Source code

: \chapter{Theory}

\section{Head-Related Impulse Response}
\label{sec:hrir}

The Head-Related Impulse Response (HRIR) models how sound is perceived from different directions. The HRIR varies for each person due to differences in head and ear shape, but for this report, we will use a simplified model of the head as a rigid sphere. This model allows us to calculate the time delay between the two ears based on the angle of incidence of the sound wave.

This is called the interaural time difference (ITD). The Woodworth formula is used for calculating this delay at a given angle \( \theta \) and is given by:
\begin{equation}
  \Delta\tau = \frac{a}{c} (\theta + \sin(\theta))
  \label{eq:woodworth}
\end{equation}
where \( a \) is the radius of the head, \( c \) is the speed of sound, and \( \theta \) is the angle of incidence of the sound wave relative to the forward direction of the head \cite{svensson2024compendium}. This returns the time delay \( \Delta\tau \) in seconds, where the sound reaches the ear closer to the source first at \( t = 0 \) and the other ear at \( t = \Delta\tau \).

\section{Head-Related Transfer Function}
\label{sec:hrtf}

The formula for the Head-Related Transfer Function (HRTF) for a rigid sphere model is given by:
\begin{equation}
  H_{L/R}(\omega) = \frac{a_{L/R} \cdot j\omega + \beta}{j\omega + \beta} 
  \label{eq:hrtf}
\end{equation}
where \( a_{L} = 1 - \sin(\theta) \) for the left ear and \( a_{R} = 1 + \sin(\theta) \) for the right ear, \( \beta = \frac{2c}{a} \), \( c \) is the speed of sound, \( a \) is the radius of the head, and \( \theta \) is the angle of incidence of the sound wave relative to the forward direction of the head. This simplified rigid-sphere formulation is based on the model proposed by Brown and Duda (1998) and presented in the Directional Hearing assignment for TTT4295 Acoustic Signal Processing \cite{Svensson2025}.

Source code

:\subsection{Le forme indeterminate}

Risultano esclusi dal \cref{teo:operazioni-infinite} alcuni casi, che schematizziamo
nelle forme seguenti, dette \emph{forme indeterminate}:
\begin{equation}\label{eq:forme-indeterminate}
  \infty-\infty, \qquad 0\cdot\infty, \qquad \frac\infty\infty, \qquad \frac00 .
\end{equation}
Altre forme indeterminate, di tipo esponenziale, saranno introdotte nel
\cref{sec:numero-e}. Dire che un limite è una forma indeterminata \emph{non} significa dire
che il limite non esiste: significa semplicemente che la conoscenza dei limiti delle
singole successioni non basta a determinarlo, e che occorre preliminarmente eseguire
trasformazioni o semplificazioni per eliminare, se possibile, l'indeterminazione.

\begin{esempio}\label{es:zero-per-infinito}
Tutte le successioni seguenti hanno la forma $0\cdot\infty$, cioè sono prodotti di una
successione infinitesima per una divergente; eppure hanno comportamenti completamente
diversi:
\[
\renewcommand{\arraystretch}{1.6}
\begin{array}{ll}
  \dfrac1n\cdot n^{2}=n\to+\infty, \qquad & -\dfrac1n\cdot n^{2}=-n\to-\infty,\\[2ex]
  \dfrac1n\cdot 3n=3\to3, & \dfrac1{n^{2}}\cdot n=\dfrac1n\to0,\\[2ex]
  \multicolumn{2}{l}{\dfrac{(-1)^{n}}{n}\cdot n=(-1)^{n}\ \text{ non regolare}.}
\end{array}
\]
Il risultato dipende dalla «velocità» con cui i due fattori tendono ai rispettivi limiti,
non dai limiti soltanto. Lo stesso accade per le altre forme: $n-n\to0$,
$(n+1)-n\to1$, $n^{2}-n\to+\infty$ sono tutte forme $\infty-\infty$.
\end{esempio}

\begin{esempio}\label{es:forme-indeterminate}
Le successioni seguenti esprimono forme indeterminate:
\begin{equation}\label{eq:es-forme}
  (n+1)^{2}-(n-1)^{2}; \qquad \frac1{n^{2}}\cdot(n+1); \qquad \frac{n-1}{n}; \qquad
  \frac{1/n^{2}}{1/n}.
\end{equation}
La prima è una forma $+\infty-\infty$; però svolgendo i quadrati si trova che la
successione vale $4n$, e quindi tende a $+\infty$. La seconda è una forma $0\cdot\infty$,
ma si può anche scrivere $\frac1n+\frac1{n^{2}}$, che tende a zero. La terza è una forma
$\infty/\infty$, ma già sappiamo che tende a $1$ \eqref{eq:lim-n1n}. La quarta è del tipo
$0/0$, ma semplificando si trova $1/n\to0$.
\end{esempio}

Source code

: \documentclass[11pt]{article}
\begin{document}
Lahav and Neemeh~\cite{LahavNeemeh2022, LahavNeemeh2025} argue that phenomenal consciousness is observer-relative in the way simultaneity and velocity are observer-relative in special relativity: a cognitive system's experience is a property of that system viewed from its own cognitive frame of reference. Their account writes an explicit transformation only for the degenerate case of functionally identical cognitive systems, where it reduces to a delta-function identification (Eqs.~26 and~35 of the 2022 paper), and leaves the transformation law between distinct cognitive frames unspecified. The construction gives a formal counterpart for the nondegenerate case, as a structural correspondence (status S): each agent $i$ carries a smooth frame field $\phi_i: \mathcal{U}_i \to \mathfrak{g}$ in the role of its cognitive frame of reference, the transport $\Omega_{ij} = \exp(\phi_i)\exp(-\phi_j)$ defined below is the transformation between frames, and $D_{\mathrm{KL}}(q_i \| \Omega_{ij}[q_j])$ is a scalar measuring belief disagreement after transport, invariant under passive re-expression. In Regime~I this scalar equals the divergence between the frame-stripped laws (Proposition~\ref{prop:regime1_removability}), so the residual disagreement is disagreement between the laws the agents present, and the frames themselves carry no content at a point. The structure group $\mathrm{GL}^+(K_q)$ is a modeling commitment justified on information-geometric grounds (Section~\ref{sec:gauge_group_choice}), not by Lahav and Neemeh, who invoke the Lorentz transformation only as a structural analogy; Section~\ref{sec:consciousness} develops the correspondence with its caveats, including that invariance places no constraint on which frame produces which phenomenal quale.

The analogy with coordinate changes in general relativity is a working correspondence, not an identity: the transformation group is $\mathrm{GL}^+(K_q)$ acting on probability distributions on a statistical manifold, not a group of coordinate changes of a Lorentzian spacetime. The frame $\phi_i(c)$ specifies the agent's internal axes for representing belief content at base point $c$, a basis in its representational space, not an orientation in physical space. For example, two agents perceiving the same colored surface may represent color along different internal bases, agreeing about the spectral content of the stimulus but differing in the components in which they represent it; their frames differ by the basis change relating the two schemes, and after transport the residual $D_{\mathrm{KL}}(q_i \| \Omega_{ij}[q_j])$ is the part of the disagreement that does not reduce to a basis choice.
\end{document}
==
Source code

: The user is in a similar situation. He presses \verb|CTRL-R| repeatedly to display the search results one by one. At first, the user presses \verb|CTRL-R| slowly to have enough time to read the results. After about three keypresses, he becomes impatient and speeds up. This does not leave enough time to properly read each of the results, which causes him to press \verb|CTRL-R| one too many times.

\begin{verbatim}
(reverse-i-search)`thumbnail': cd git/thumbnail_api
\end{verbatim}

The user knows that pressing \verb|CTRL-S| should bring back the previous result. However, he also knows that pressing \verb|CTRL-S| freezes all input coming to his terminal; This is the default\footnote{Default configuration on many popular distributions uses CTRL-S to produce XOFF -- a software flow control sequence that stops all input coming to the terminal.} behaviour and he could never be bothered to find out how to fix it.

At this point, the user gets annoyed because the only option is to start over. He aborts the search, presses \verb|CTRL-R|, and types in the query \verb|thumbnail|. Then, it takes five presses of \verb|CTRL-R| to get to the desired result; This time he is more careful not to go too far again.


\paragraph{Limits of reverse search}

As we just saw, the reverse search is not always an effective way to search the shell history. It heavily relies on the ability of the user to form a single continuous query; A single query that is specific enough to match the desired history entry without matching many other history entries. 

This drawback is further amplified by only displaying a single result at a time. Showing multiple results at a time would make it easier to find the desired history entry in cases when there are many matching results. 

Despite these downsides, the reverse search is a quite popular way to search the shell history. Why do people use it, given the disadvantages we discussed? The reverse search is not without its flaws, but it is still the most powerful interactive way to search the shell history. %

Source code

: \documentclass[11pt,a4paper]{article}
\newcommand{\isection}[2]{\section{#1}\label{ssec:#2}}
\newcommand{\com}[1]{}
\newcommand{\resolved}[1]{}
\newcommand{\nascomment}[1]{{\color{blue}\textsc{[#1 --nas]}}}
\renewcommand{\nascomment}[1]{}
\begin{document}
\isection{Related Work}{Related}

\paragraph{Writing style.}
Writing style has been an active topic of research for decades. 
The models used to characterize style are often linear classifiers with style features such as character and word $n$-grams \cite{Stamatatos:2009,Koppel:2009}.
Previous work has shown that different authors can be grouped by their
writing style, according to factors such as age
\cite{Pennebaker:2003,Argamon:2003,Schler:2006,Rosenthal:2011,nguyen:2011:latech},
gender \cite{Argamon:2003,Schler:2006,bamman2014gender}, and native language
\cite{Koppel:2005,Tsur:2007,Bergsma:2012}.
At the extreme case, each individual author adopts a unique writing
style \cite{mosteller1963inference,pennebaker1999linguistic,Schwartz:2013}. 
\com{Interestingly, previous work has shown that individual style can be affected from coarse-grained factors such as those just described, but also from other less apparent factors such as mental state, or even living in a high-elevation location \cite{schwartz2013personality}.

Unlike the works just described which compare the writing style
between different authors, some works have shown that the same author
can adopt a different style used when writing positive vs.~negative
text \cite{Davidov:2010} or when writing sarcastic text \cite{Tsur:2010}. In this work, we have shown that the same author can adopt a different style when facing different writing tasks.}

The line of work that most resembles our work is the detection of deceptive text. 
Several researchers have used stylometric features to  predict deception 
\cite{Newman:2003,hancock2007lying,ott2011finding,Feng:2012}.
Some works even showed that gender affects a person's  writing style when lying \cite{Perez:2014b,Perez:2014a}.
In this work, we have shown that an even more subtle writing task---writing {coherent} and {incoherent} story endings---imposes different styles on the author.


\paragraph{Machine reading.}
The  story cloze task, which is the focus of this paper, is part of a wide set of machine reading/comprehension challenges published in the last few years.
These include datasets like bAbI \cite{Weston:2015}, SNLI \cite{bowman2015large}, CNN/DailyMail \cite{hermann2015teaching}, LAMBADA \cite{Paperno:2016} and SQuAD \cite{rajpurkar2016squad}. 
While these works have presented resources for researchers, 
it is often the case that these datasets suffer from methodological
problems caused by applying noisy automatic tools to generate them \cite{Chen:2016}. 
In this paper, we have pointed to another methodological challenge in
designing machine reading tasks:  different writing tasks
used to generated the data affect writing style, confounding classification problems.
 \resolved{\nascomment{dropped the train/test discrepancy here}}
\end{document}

● **What you are asked to do**
In the records above, find every line with the word "Response" and copy it.

● **Task output**
\section{Head-Related Impulse Response}
The Head-Related Impulse Response (HRIR) models how sound is perceived from different directions. The HRIR varies for each person due to differences in head and ear shape, but for this report, we will use a simplified model of the head as a rigid sphere. This model allows us to calculate the time delay between the two ears based on the angle of incidence of the sound wave.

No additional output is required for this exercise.